The Tesla powerwall gateway confirms as an import current limiting device, so limits grid import to 12.5kW (and export your talking about to 7.5kW) which is about 53A limit despite the 100A cut out I have.

I have no idea why SSE did this, no one else including my direct neighbour with PV/Battery I know has this imposed. I want to get it bumped ideally when he heat pump goes in. In winter when car and battery are charging my ability to consume off peak is constrained by the limit.
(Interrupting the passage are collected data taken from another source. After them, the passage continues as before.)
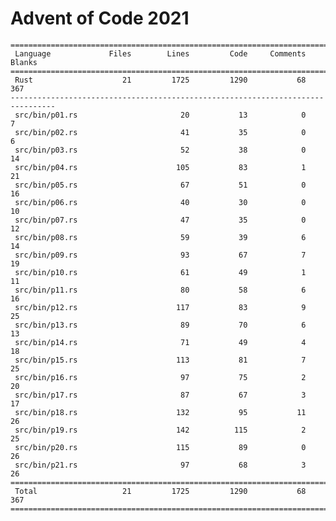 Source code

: # Advent of Code 2021

    ================================================================================
     Language             Files        Lines         Code     Comments       Blanks
    ================================================================================
     Rust                    21         1725         1290           68          367
    --------------------------------------------------------------------------------
     src/bin/p01.rs                       20           13            0            7
     src/bin/p02.rs                       41           35            0            6
     src/bin/p03.rs                       52           38            0           14
     src/bin/p04.rs                      105           83            1           21
     src/bin/p05.rs                       67           51            0           16
     src/bin/p06.rs                       40           30            0           10
     src/bin/p07.rs                       47           35            0           12
     src/bin/p08.rs                       59           39            6           14
     src/bin/p09.rs                       93           67            7           19
     src/bin/p10.rs                       61           49            1           11
     src/bin/p11.rs                       80           58            6           16
     src/bin/p12.rs                      117           83            9           25
     src/bin/p13.rs                       89           70            6           13
     src/bin/p14.rs                       71           49            4           18
     src/bin/p15.rs                      113           81            7           25
     src/bin/p16.rs                       97           75            2           20
     src/bin/p17.rs                       87           67            3           17
     src/bin/p18.rs                      132           95           11           26
     src/bin/p19.rs                      142          115            2           25
     src/bin/p20.rs                      115           89            0           26
     src/bin/p21.rs                       97           68            3           26
    ================================================================================
     Total                   21         1725         1290           68          367
    ================================================================================
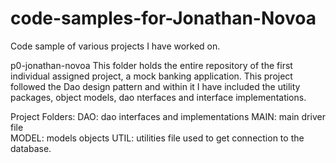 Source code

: # code-samples-for-Jonathan-Novoa
Code sample of various projects I have worked on. 


p0-jonathan-novoa
This folder holds the entire repository of the first individual assigned project, a mock banking application. This project followed the Dao design pattern and within it I have included the utility packages, object models, dao nterfaces and interface implementations.

Project Folders: 
DAO: dao interfaces and implementations
MAIN: main driver file  
MODEL: models objects
UTIL: utilities file used to get connection to the database. 

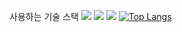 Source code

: 
사용하는 기술 스택
<img src="https://img.shields.io/badge/JAVA-007396?style=flat&logo=java&logoColor=white">
<img src="https://img.shields.io/badge/TypeScript-3178C6?style=flat&logo=TypeScript&logoColor=white"/>
<img src="https://img.shields.io/badge/MySQL-4479A1?style=flat&logo=MySQL&logoColor=white">
[![Top Langs](https://github-readme-stats.vercel.app/api/top-langs/?username=kirito2056&layout=compact)](https://github.com/kirito2056/github-readme-stats)

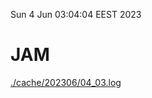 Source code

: Sun  4 Jun 03:04:04 EEST 2023
# JAM
<a href='./cache/202306/04_03.log'>./cache/202306/04_03.log</a>
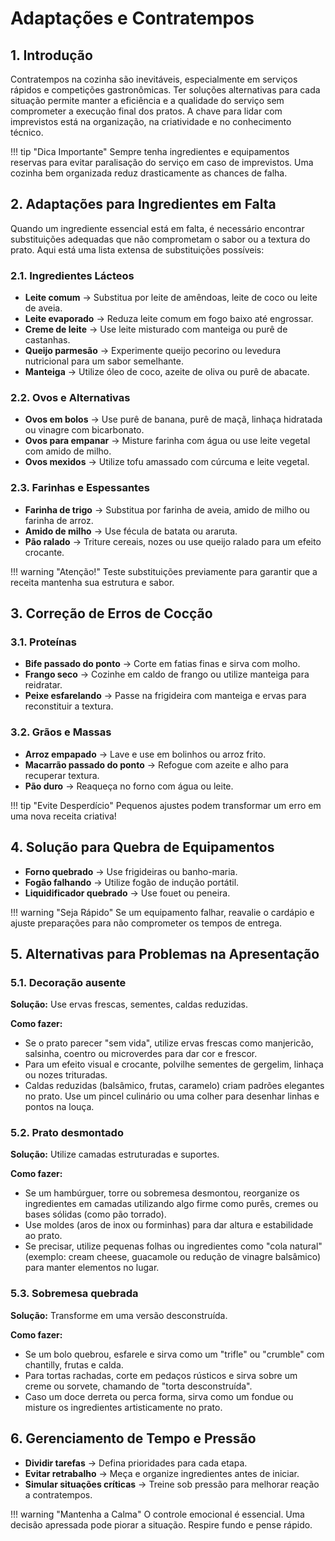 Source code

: # Adaptações e Contratempos

## 1. Introdução
Contratempos na cozinha são inevitáveis, especialmente em serviços rápidos e competições gastronômicas. Ter soluções alternativas para cada situação permite manter a eficiência e a qualidade do serviço sem comprometer a execução final dos pratos. A chave para lidar com imprevistos está na organização, na criatividade e no conhecimento técnico.

!!! tip "Dica Importante"
    Sempre tenha ingredientes e equipamentos reservas para evitar paralisação do serviço em caso de imprevistos. Uma cozinha bem organizada reduz drasticamente as chances de falha.

## 2. Adaptações para Ingredientes em Falta
Quando um ingrediente essencial está em falta, é necessário encontrar substituições adequadas que não comprometam o sabor ou a textura do prato. Aqui está uma lista extensa de substituições possíveis:

### 2.1. Ingredientes Lácteos
- **Leite comum** → Substitua por leite de amêndoas, leite de coco ou leite de aveia.
- **Leite evaporado** → Reduza leite comum em fogo baixo até engrossar.
- **Creme de leite** → Use leite misturado com manteiga ou purê de castanhas.
- **Queijo parmesão** → Experimente queijo pecorino ou levedura nutricional para um sabor semelhante.
- **Manteiga** → Utilize óleo de coco, azeite de oliva ou purê de abacate.

### 2.2. Ovos e Alternativas
- **Ovos em bolos** → Use purê de banana, purê de maçã, linhaça hidratada ou vinagre com bicarbonato.
- **Ovos para empanar** → Misture farinha com água ou use leite vegetal com amido de milho.
- **Ovos mexidos** → Utilize tofu amassado com cúrcuma e leite vegetal.

### 2.3. Farinhas e Espessantes
- **Farinha de trigo** → Substitua por farinha de aveia, amido de milho ou farinha de arroz.
- **Amido de milho** → Use fécula de batata ou araruta.
- **Pão ralado** → Triture cereais, nozes ou use queijo ralado para um efeito crocante.

!!! warning "Atenção!"
    Teste substituições previamente para garantir que a receita mantenha sua estrutura e sabor.

## 3. Correção de Erros de Cocção
### 3.1. Proteínas
- **Bife passado do ponto** → Corte em fatias finas e sirva com molho.
- **Frango seco** → Cozinhe em caldo de frango ou utilize manteiga para reidratar.
- **Peixe esfarelando** → Passe na frigideira com manteiga e ervas para reconstituir a textura.

### 3.2. Grãos e Massas
- **Arroz empapado** → Lave e use em bolinhos ou arroz frito.
- **Macarrão passado do ponto** → Refogue com azeite e alho para recuperar textura.
- **Pão duro** → Reaqueça no forno com água ou leite.

!!! tip "Evite Desperdício"
    Pequenos ajustes podem transformar um erro em uma nova receita criativa!

## 4. Solução para Quebra de Equipamentos
- **Forno quebrado** → Use frigideiras ou banho-maria.
- **Fogão falhando** → Utilize fogão de indução portátil.
- **Liquidificador quebrado** → Use fouet ou peneira.

!!! warning "Seja Rápido"
    Se um equipamento falhar, reavalie o cardápio e ajuste preparações para não comprometer os tempos de entrega.

## 5. Alternativas para Problemas na Apresentação

### 5.1. Decoração ausente
**Solução:** Use ervas frescas, sementes, caldas reduzidas.

**Como fazer:**

- Se o prato parecer "sem vida", utilize ervas frescas como manjericão, salsinha, coentro ou microverdes para dar cor e frescor.
- Para um efeito visual e crocante, polvilhe sementes de gergelim, linhaça ou nozes trituradas.
- Caldas reduzidas (balsâmico, frutas, caramelo) criam padrões elegantes no prato. Use um pincel culinário ou uma colher para desenhar linhas e pontos na louça.

### 5.2. Prato desmontado

**Solução:** Utilize camadas estruturadas e suportes.

**Como fazer:**

- Se um hambúrguer, torre ou sobremesa desmontou, reorganize os ingredientes em camadas utilizando algo firme como purês, cremes ou bases sólidas (como pão torrado).
- Use moldes (aros de inox ou forminhas) para dar altura e estabilidade ao prato.
- Se precisar, utilize pequenas folhas ou ingredientes como "cola natural" (exemplo: cream cheese, guacamole ou redução de vinagre balsâmico) para manter elementos no lugar.

### 5.3. Sobremesa quebrada

**Solução:** Transforme em uma versão desconstruída.

**Como fazer:**

- Se um bolo quebrou, esfarele e sirva como um "trifle" ou "crumble" com chantilly, frutas e calda.
- Para tortas rachadas, corte em pedaços rústicos e sirva sobre um creme ou sorvete, chamando de "torta desconstruída".
- Caso um doce derreta ou perca forma, sirva como um fondue ou misture os ingredientes artisticamente no prato.

## 6. Gerenciamento de Tempo e Pressão

- **Dividir tarefas** → Defina prioridades para cada etapa.
- **Evitar retrabalho** → Meça e organize ingredientes antes de iniciar.
- **Simular situações críticas** → Treine sob pressão para melhorar reação a contratempos.

!!! warning "Mantenha a Calma"
    O controle emocional é essencial. Uma decisão apressada pode piorar a situação. Respire fundo e pense rápido.
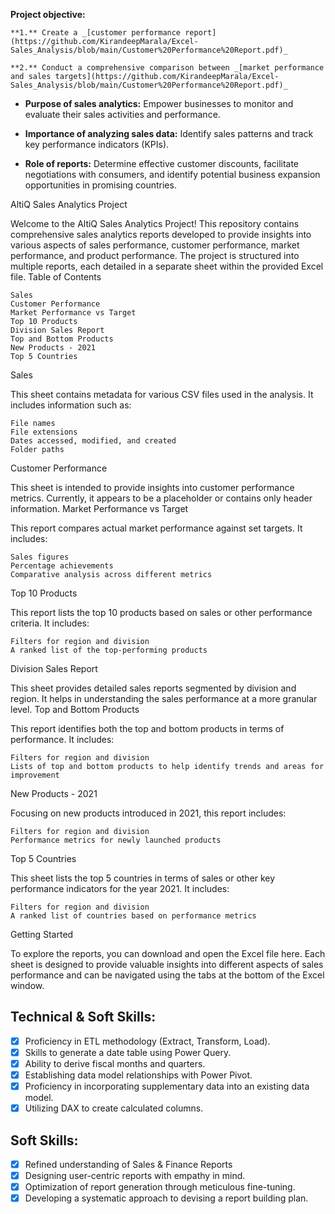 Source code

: 

 **Project objective:** 

    **1.** Create a _[customer performance report](https://github.com/KirandeepMarala/Excel-Sales_Analysis/blob/main/Customer%20Performance%20Report.pdf)_ 

    **2.** Conduct a comprehensive comparison between _[market performance and sales targets](https://github.com/KirandeepMarala/Excel-Sales_Analysis/blob/main/Customer%20Performance%20Report.pdf)_

- **Purpose of sales analytics:** Empower businesses to monitor and evaluate their sales activities and performance.

- **Importance of analyzing sales data:** Identify sales patterns and track key performance indicators (KPIs).

- **Role of reports:** Determine effective customer discounts, facilitate negotiations with consumers, and identify potential business expansion opportunities in promising countries.



AltiQ Sales Analytics Project

Welcome to the AltiQ Sales Analytics Project! This repository contains comprehensive sales analytics reports developed to provide insights into various aspects of sales performance, customer performance, market performance, and product performance. The project is structured into multiple reports, each detailed in a separate sheet within the provided Excel file.
Table of Contents

    Sales
    Customer Performance
    Market Performance vs Target
    Top 10 Products
    Division Sales Report
    Top and Bottom Products
    New Products - 2021
    Top 5 Countries

Sales

This sheet contains metadata for various CSV files used in the analysis. It includes information such as:

    File names
    File extensions
    Dates accessed, modified, and created
    Folder paths

Customer Performance

This sheet is intended to provide insights into customer performance metrics. Currently, it appears to be a placeholder or contains only header information.
Market Performance vs Target

This report compares actual market performance against set targets. It includes:

    Sales figures
    Percentage achievements
    Comparative analysis across different metrics

Top 10 Products

This report lists the top 10 products based on sales or other performance criteria. It includes:

    Filters for region and division
    A ranked list of the top-performing products

Division Sales Report

This sheet provides detailed sales reports segmented by division and region. It helps in understanding the sales performance at a more granular level.
Top and Bottom Products

This report identifies both the top and bottom products in terms of performance. It includes:

    Filters for region and division
    Lists of top and bottom products to help identify trends and areas for improvement

New Products - 2021

Focusing on new products introduced in 2021, this report includes:

    Filters for region and division
    Performance metrics for newly launched products

Top 5 Countries

This sheet lists the top 5 countries in terms of sales or other key performance indicators for the year 2021. It includes:

    Filters for region and division
    A ranked list of countries based on performance metrics

Getting Started

To explore the reports, you can download and open the Excel file here. Each sheet is designed to provide valuable insights into different aspects of sales performance and can be navigated using the tabs at the bottom of the Excel window.



## Technical & Soft Skills:
- [x]	Proficiency in ETL methodology (Extract, Transform, Load).
- [x]	Skills to generate a date table using Power Query.
- [x]	Ability to derive fiscal months and quarters.
- [x]	Establishing data model relationships with Power Pivot.
- [x]	Proficiency in incorporating supplementary data into an existing data model.
- [x]	Utilizing DAX to create calculated columns.

## Soft Skills:
- [x]	Refined understanding of Sales & Finance Reports
- [x]	Designing user-centric reports with empathy in mind.
- [x]	Optimization of report generation through meticulous fine-tuning.
- [x]	Developing a systematic approach to devising a report building plan.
Thanks, that’s my hope too. They are already re-using the 28mm piping in floor fro the boiler to the airing cupboard, I hope they will just see it as “another bit of the customers’s existing pipework”, even if they have to stick it on the end :wink:

I ordered my EmonPi in 2015 when I had solar installed so been a long term user, I do of course need the Heatpump data in the system or my life would not be complete. My original EmonPi (Pi2) is a bit long in the tooth now, backups take a very long time with the size of the database and slow CPU so it might be time to upgrade this year.

That’s great to hear. Is there any chance you could contribute on this thread a screenshot from your Octopus app to compare with the OEM MID heat meter data? It looks like Octopus is over-reporting COP

Hi Glyn, Sorry, I can’t do that. My HP is an 8kW Daikin. Apologies if I was unclear about it.

But I can give comparison of the Daikin vs MID consumption SCoP since new (21 months).

Daikin MMI 19776/4646 =4.257

EmonHP MID 21643/5199=4.163

Is that in line with expectations?

Just a point to pick up on from your OP, you have in fact got a lower flow temperature design from Octopus - if you’d gone the ‘Turbo’ route then they would have designed around ~65c flow temp rather than 50c.

FWIW I have a Daikin 8kW at 50c design flow temperature from Octopus and my actual peak flow temperature in operation was 44c-46c, and my ESPAltherma/Shelly data suggested a 4.9 heating COP September - April so I honestly wouldn’t worry about flow temps that much.

Ah right, I didn’t realise that. That’s a useful data point. Maybe you could start a new thread with Daikin vs MID monitoring accuracy. That’s a good result! One of the closest match in terms of scop reporting. Of course this is only one data point, it doesn’t meant that all Daikins will have onboard monitoring this accurate.

If the cosy is cheap then go for it. If you have batteries; scrabbling for scop doesn’t mean much in the face of cost.

£5k in your pocket goes a long way…

I’m just trying to get a few things in writing, like they take feed from the power wall gateway and re-use boiler pipes that were agreed with the surveyor. The surveyor had put the volumiser in the loft not the AC as well which he had not told me, now corrected, so more indicators I would need to keep a close eye stuff doesn’t get lost between all the handovers.

Can cosy cool? Current heatwave has the wife asking, the problem with cosy is it’s completely closed, no install manual or spec sheet to reference just marketing. Suspect with only rads not underfloor cooling capacity may be limited, if only a few c on a 33c day like today would be ideal.